* WHAT YOU HAVE TO DO:
In the data below, the answer is the run of lines from the line containing "2021 Lazio Cup!&amp;nbsp;" through the line containing "taking place soon.", both included; print it exactly and nothing else.

* DATA FOR THIS TASK:

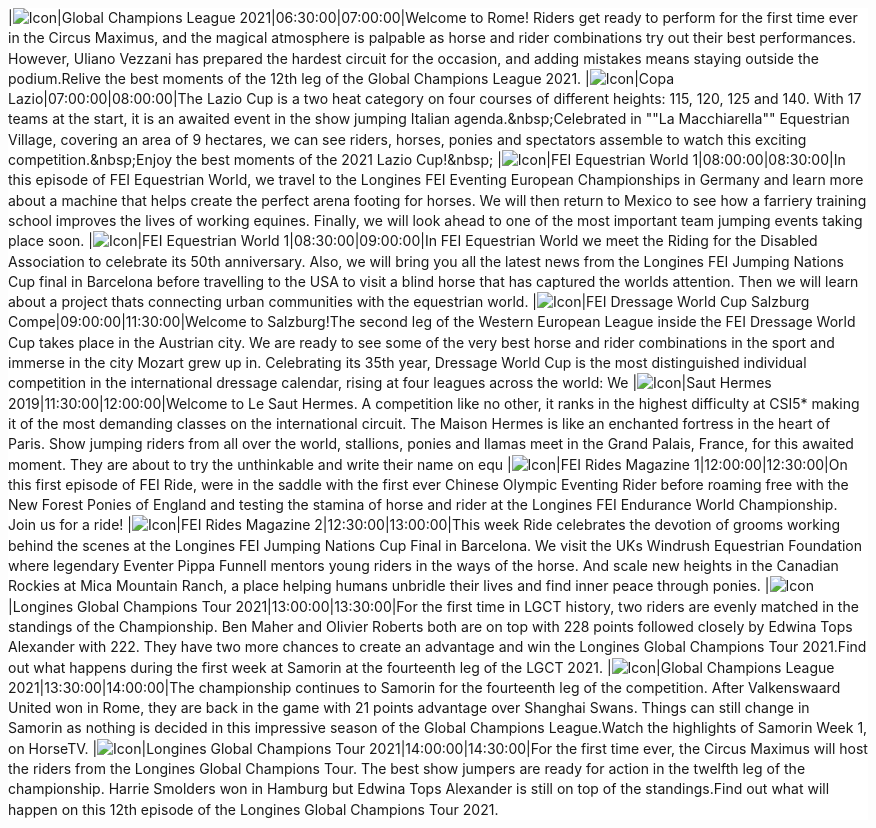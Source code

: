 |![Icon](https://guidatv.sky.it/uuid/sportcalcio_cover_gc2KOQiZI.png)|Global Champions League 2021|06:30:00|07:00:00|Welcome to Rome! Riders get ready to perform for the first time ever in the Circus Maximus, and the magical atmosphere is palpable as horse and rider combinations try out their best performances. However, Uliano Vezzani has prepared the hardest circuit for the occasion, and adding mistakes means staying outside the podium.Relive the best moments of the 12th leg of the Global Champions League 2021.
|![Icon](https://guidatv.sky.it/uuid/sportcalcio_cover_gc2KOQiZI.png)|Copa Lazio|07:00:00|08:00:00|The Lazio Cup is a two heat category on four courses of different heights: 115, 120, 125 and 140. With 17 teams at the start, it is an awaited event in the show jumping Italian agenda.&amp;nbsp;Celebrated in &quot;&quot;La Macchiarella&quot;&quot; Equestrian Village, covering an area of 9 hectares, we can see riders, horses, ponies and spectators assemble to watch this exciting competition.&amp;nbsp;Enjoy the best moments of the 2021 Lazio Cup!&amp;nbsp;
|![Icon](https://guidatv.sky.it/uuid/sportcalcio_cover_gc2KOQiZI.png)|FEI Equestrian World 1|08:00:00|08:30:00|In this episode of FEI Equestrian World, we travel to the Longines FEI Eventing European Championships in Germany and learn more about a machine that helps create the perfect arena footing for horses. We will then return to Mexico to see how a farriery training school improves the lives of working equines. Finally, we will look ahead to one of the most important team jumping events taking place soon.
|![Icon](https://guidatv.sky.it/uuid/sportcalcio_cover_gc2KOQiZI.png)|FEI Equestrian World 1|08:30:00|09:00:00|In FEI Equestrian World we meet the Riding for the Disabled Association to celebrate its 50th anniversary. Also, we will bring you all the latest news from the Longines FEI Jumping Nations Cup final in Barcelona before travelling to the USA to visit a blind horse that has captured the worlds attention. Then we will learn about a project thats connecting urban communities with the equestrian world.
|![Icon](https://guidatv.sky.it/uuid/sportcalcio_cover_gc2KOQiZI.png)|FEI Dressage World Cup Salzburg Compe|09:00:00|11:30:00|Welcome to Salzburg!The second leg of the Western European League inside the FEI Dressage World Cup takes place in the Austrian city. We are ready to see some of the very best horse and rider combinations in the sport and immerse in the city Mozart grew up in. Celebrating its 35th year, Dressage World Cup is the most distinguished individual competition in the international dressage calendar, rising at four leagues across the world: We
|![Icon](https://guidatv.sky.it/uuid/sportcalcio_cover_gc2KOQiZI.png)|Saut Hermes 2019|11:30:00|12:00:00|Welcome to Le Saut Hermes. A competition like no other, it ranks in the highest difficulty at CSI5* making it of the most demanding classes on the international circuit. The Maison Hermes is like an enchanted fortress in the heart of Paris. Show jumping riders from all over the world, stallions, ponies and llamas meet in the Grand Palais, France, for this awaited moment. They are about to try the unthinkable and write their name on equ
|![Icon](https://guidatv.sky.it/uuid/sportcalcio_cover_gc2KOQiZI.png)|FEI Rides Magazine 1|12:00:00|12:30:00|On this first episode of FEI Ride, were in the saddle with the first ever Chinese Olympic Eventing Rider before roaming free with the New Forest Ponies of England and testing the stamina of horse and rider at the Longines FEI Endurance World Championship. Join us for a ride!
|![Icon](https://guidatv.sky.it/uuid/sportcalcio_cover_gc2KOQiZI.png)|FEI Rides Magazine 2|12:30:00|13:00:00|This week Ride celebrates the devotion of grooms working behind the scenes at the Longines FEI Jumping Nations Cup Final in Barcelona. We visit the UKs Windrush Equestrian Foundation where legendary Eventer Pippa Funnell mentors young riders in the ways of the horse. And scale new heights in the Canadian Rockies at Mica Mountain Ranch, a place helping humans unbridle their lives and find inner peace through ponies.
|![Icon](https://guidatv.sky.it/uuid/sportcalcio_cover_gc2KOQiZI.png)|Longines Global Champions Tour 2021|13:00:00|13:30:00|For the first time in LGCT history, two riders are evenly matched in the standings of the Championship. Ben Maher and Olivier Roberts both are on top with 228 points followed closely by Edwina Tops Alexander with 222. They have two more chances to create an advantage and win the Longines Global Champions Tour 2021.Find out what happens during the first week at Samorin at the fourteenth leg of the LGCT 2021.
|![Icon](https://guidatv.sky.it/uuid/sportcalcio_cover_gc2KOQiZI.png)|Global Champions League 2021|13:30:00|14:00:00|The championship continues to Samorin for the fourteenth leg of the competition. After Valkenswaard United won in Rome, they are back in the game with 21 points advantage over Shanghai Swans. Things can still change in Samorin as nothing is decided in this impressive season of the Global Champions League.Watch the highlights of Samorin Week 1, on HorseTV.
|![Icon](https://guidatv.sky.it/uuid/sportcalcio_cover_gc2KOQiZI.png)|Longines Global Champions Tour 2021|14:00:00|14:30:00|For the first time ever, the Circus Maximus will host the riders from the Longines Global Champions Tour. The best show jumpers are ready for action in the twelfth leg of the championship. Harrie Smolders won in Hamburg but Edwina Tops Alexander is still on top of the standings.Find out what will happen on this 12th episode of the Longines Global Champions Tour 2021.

* TASK RESULT:
|![Icon](https://guidatv.sky.it/uuid/sportcalcio_cover_gc2KOQiZI.png)|Copa Lazio|07:00:00|08:00:00|The Lazio Cup is a two heat category on four courses of different heights: 115, 120, 125 and 140. With 17 teams at the start, it is an awaited event in the show jumping Italian agenda.&amp;nbsp;Celebrated in &quot;&quot;La Macchiarella&quot;&quot; Equestrian Village, covering an area of 9 hectares, we can see riders, horses, ponies and spectators assemble to watch this exciting competition.&amp;nbsp;Enjoy the best moments of the 2021 Lazio Cup!&amp;nbsp;
|![Icon](https://guidatv.sky.it/uuid/sportcalcio_cover_gc2KOQiZI.png)|FEI Equestrian World 1|08:00:00|08:30:00|In this episode of FEI Equestrian World, we travel to the Longines FEI Eventing European Championships in Germany and learn more about a machine that helps create the perfect arena footing for horses. We will then return to Mexico to see how a farriery training school improves the lives of working equines. Finally, we will look ahead to one of the most important team jumping events taking place soon.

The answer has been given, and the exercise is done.